# Complexity of K-Colorful Coloring Problem for a Hypergraph

I searched a lot trying to find a reference for the complexity of K-colorful coloring problem for a hypergraph but I cannot find it. Please if anyone has a reference for the complexity of the problem let me know. I think it will be NP-Complete

Let H = (V, E) be a hypergraph, and let ϕ be a coloring of H. A hyperedge e ∈ E is said to be k-colorful with respect to ϕ if there exist k vertices in e that are colored distinctively under ϕ. The coloring ϕ is called k-colorful if every hyperedge e ∈ E is min{|e|, k}-colorful.
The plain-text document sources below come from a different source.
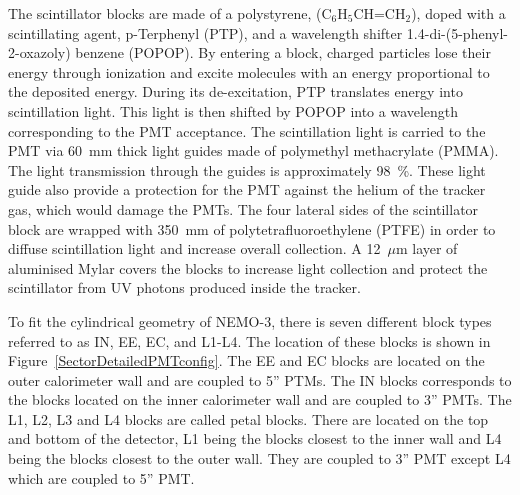 \documentclass[main.tex]{subfiles}
\begin{document}
\NI The scintillator blocks are made of a polystyrene, (C$_\text{6}$H$_\text{5}$CH=CH$_\text{2}$), doped with a scintillating agent, p-Terphenyl (PTP), and a wavelength shifter 1.4-di-(5-phenyl-2-oxazoly) benzene (POPOP). By entering a block, charged particles lose their energy through ionization and excite molecules with an energy proportional to the deposited energy. During its de-excitation, PTP translates energy into scintillation light. This light is then shifted by POPOP into a wavelength corresponding to the PMT acceptance. The scintillation light is carried to the PMT via 60~mm thick light guides made of polymethyl methacrylate (PMMA). The light transmission through the guides is approximately 98~\%. These light guide also provide a protection for the PMT against the helium of the tracker gas, which would damage the PMTs. The four lateral sides of the scintillator block are wrapped with 350~mm of polytetrafluoroethylene (PTFE) in order to diffuse scintillation light and increase overall collection. A 12~$\mu$m layer of aluminised Mylar covers the blocks to increase light collection and protect the scintillator from UV photons produced inside the tracker.


\bigskip




\bigskip


\NI To fit the cylindrical geometry of NEMO-3, there is seven different block types referred to as IN, EE, EC, and L1-L4. The location of these blocks is shown in Figure~\ref{SectorDetailedPMTconfig}. The EE and EC blocks are located on the outer calorimeter wall and are coupled to 5'' PTMs. The IN blocks corresponds to the blocks located on the inner calorimeter wall and are coupled to 3'' PMTs. The L1, L2, L3 and L4 blocks are called petal blocks. There are located on the top and bottom of the detector, L1 being the blocks closest to the inner wall and L4 being the blocks closest to the outer wall. They are coupled to 3'' PMT except L4 which are coupled to 5'' PMT.  
\end{document}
Let $$c_H (k)$$ denote the least integer $$L$$ such that H admits a k-colorful coloring with $$L$$ colors.

The reference for the problem is E.Horev, R.Krakovski, and S.Smorodinsky, “Conflict-free color-ing made stronger,” in Scandinavian Workshop on Algorithm Theory,pp. 105–117, Springer, 2010.

A strong k-coloring of a hypergraph assigns distinct colors to every member of a hyperedge and uses $$k$$ colors. When the hypergraph is $$k$$-uniform, this problem is equivalent to the problem you describe. Further, this problem is NPC as shown by Colbourn, Jungnickel and Rosa [1].